Application of Scanning Electron Microscopy/Energy Dispersive X-Ray Spectroscopy (SEM/EDS) in the Analysis of Coating Failures

For clear, magnified images and quick, targeted analyses of elemental composition, SEM-EDS is the method of choice.

Introduction. A scanning electron microscope (SEM) can be used to examine samples at very high magnifications – up to 1 million times!  The analysis of coating failures with an SEM typically only uses magnifications up to 10,000X, however, and most often magnifications attainable with a light microscope are used.   An SEM has several other useful features that light microscopes lack. One of those features is its large depth of field that enables imaging of irregular surfaces without blurring.  Images of the surface of a piece of steel obtained using an SEM are provided as Figures 1-6 below in order of increasing magnification.  The coating on the steel had been removed using chemical stripper to expose the underlying steel surface for examination.   Because of the depth of field, the entire image can be in focus simultaneously, whether at low or high magnification. The clarity of the images far surpasses what could be attained with a light microscope.

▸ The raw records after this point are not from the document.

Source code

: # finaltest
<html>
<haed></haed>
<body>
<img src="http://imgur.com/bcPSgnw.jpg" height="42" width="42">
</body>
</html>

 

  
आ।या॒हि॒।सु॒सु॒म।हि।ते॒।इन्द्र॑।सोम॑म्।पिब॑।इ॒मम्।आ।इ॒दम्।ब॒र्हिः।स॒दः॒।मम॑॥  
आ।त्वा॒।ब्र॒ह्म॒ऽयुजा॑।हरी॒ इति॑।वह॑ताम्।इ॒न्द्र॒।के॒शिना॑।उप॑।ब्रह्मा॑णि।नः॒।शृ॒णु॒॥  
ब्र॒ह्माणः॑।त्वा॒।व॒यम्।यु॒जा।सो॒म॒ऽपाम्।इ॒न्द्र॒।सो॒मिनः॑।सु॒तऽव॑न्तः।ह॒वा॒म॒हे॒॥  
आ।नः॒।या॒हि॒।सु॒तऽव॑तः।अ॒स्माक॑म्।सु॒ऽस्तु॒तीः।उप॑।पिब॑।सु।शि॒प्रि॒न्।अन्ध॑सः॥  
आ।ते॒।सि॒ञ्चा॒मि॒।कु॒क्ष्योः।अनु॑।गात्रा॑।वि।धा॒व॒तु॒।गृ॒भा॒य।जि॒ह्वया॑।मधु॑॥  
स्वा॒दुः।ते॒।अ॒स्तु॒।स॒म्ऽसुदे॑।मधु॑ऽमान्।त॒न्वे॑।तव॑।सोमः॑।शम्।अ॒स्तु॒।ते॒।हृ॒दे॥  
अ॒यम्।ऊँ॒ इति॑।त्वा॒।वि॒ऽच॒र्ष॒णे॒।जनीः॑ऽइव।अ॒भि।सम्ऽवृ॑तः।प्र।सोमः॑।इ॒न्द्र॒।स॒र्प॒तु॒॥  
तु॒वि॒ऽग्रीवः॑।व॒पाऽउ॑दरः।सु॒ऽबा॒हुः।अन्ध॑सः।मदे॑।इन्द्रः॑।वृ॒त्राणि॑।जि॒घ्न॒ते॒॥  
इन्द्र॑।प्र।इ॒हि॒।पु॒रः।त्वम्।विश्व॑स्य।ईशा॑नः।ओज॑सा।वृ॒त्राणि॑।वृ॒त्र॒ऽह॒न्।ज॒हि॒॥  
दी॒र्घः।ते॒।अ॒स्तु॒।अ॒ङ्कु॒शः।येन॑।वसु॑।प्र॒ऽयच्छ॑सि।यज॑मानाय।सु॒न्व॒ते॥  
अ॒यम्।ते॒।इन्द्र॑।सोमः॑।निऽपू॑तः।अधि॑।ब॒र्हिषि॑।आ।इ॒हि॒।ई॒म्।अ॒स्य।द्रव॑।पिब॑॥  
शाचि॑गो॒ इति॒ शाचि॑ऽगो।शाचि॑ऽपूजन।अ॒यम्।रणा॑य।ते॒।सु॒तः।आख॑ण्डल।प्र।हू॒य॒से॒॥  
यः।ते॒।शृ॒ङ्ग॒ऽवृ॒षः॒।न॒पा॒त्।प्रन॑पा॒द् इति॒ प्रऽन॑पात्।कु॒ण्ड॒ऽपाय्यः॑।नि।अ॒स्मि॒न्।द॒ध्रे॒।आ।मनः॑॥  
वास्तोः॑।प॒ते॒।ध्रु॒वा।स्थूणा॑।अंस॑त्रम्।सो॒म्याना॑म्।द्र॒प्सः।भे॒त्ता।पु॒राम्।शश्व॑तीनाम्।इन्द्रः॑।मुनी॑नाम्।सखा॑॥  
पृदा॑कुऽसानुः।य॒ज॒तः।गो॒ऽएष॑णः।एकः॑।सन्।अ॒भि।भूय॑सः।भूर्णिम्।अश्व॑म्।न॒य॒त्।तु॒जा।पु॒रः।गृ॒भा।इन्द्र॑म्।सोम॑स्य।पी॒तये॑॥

Analysis by SEM. An SEM scans a select area of a sample in a raster-like pattern with a focused beam of high energy electrons and analyzes the returning signal.  Three different imaging modes can be used:  secondary electrons (SE), backscattered electrons (BSE), and x-ray; each of which has its own detector.

Electrons that are dislodged from atoms located near the surface of the sample are termed “secondary electrons.”  These electrons are attracted to the microscope’s positively charged SE detector, and the resulting electrical signal generated is translated into a gray-scale image, where the gradations of gray depict the 3D surface structure.  The images represented in Figures 1-3 were generated in SE mode.  SE mode probes a volume of sample near the surface, as shown in Figure 7, and, as a result, the images produced have the familiar look of a common photograph. SE emanating from deeper within the sample are absorbed by other atoms because SE are low energy.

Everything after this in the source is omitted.